#### Your instructions
What is needed is a copy of each line in the listing that contains "await".

* * * * * * *

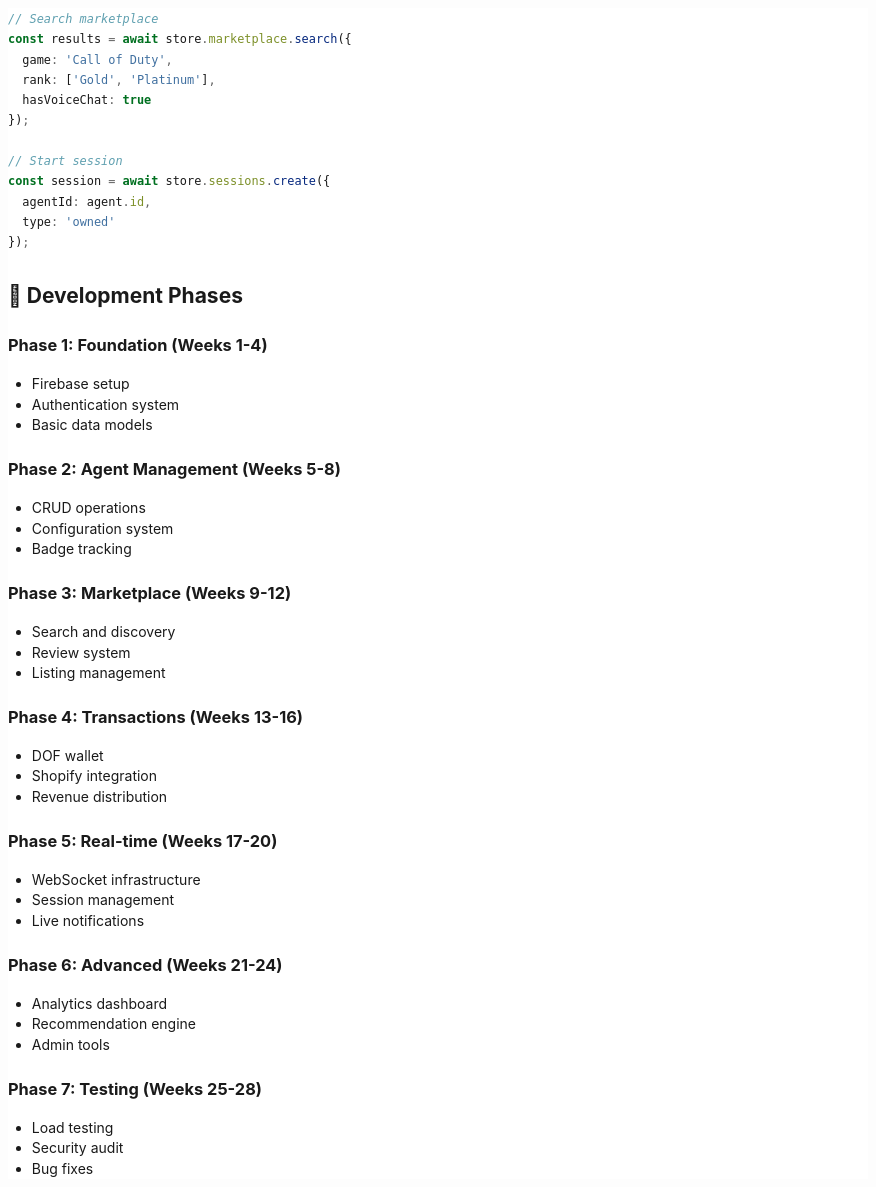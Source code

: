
 ```typescript
// Search marketplace
const results = await store.marketplace.search({
  game: 'Call of Duty',
  rank: ['Gold', 'Platinum'],
  hasVoiceChat: true
});

// Start session
const session = await store.sessions.create({
  agentId: agent.id,
  type: 'owned'
});
```

## 🚦 Development Phases

### Phase 1: Foundation (Weeks 1-4)
- Firebase setup
- Authentication system
- Basic data models

### Phase 2: Agent Management (Weeks 5-8)
- CRUD operations
- Configuration system
- Badge tracking

### Phase 3: Marketplace (Weeks 9-12)
- Search and discovery
- Review system
- Listing management

### Phase 4: Transactions (Weeks 13-16)
- DOF wallet
- Shopify integration
- Revenue distribution

### Phase 5: Real-time (Weeks 17-20)
- WebSocket infrastructure
- Session management
- Live notifications

### Phase 6: Advanced (Weeks 21-24)
- Analytics dashboard
- Recommendation engine
- Admin tools

### Phase 7: Testing (Weeks 25-28)
- Load testing
- Security audit
- Bug fixes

* * * * * * *

#### Your response
const results = await store.marketplace.search({
const session = await store.sessions.create({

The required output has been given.